Inocorre excludente de
legitima defesa quando comprovado que as ofensas proferidas por Pastor
evangélico contra autora iniciaram sem que esta tenha dirigido qualquer
palavra contra o ofensor, sua igreja ou sua crença.
Ofensa irrogada por
Pastor, em afronta aos princípios constitucionais da solidariedade, da
igualdade e da fraternidade, contra pessoa que professa outra religião,
caracteriza ato ilícito contrário à liberdade de crença religiosa da
vítima, sendo presumido o seu constrangimento moral.
Nega-se a pretensão de
reduzir o valor indenizatório fixado modicamente, pela ausência de
razoabilidade e proporcionalidade, obstando-se ainda a majoração por
falta de recurso voluntário da interessada.
Indefere-se a
remuneração estatal pelo ofício de defensoria pública - instituída em
Santa Catarina através da Lei Complementar n. 155/97 - ao advogado
constituído nos autos por procuração, mormente quando o mandante é
vencedor na causa e o réu possui condições para arcar com os honorários
fixados na sentença.
Vistos, relatados e
discutidos estes autos de Apelação Cível n. 2009.043906-4, da comarca de
Palhoça (1ª Vara Cível), em que é apelante A.S., sendo apelada Z.D.M.
A Quinta Câmara de
Direito Civil decidiu, por votação unânime, negar provimento ao recurso
e, ex officio, indeferir a concessão de URH's em favor da advogada da
autora. Custas na forma da lei.
Participaram do julgamento, realizado nesta data, os Exmos. Srs. Desembargadores Henry Petry Junior e Jairo Fernandes Gonçalves.

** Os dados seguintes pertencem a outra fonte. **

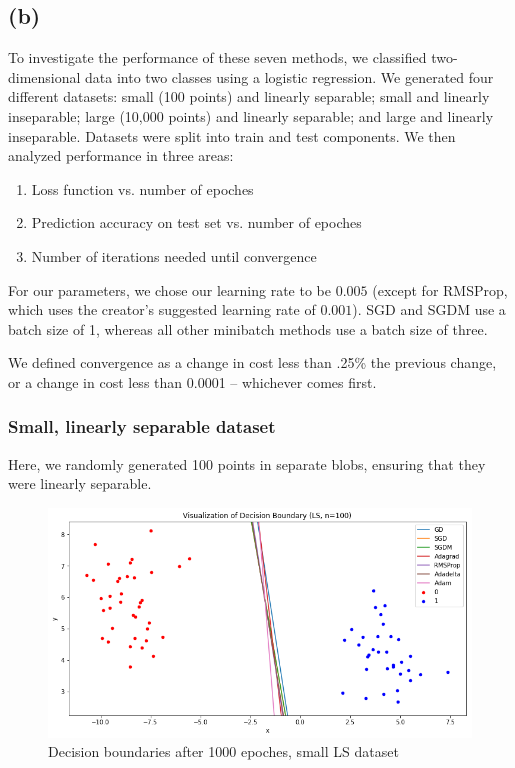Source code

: \documentclass[twoside,11pt]{homework}
\begin{document}
\subsection*{(b)}
To investigate the performance of these seven methods, we classified two-dimensional data into two classes using a logistic regression. We generated four different datasets: small (100 points) and linearly separable; small and linearly inseparable; large (10,000 points) and linearly separable; and large and linearly inseparable. Datasets were split into train and test components. We then analyzed performance in three areas:

\begin{enumerate}
	\item Loss function vs. number of epoches
	\item Prediction accuracy on test set vs. number of epoches
	\item Number of iterations needed until convergence
\end{enumerate}

For our parameters, we chose our learning rate to be $0.005$ (except for RMSProp, which uses the creator's suggested learning rate of $0.001$). SGD and SGDM use a batch size of 1, whereas all other minibatch methods use a batch size of three.

We defined convergence as a change in cost less than .25\% the previous change, or a change in cost less than 0.0001 -- whichever comes first.

\subsubsection*{Small, linearly separable dataset}
Here, we randomly generated 100 points in separate blobs, ensuring that they were linearly separable.
\begin{figure}[H]
		\centering
		\includegraphics[scale=.5]{q5/sep_100/lines.png}
		\caption{Decision boundaries after 1000 epoches, small LS dataset}
	\end{figure}
\end{document}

Florianópolis, 22 de março de 2012.
Monteiro RochaPRESIDENTE E RELATOR
RELATÓRIO
Na comarca de Palhoça,
Z.D.M., devidamente qualificada, ajuizou ação indenizatória contra
Igreja Assembleia de Deus e A.S., também qualificados na inicial,
alegando que, no dia 2 de março de 2006, conversava com sua filha e o
namorado desta, em frente à sua residência na rua Altino Martins, 2ª
Travessa quando o Sr. A.S., dirigente da igreja requerida que funciona
em frente à casa da demandante, saiu da entidade religiosa gritando que
"a Sr.ª Z. é filha do Diabo e que tem que se tratar com Deus" (fl. 02).
Sustenta que fiéis
participantes do culto e transeuntes, inclusive conhecidos da autora,
presenciaram os fatos, trazendo grande desconforto moral à autora, que
ficou diversos dias chorando em casa, proibida de sair da residência em
razão da vergonha que sentiu pelas maledicências praticadas pelo
requerido A.S.
Argumenta que, em
Delegacia de Polícia onde foi registrado boletim de ocorrência sobre os
fatos, o requerido confirmou as palavras que havia dito dias antes,
persistindo na conduta ilícita de denegrir a imagem e a dignidade da
autora, pelo que requereu a condenação dos réus - a Igreja Assembleia de
Deus e A.S. na condição de seu pastor - ao pagamento de indenização por
danos morais não inferior a dez mil reais, mais custas processuais e
honorários advocatícios.
Despachando a inicial, o magistrado a quo deferiu assistência judiciária gratuita à autora e determinou a citação dos réus.
Regularmente citados, os
réus, em peça única, ofereceram contestação arguindo, em preliminar, a
ilegitimidade passiva ad causam da Igreja Assembleia de Deus ao
argumento de que o requerido A.S. não é empregado, preposto ou
responsável pela congregação; estava do lado de fora da Igreja por
ocasião dos fatos; não proferia palestra alguma, sendo praticante do
credo religioso e frequentador dos cultos, porém sem possuir qualquer
atribuição de pastorado dentro da igreja ré.
No mérito, alegam os
réus a ausência de calúnia, difamação ou injúria na atitude do réu
Almiton de Souza, que se limitou a repreender provocações da autora
direcionadas aos freqüentadores da Igreja e que esta, em sua inicial,
não comprovou a ocorrência de danos passíveis de indenização, pelo que
requereram o reconhecimento da ilegitimidade passiva ad causam da igreja
ré e a improcedência do pedido inicial.
Impugnação à
contestatória às fls. 81/84. Em saneador (fl. 85), o magistrado
postergou a apreciação da preliminar de ilegitimidade passiva ad causam
para ocasião oportuna, designando audiência de conciliação, instrução e
julgamento para a oitiva da prova oral e dos depoimentos das partes.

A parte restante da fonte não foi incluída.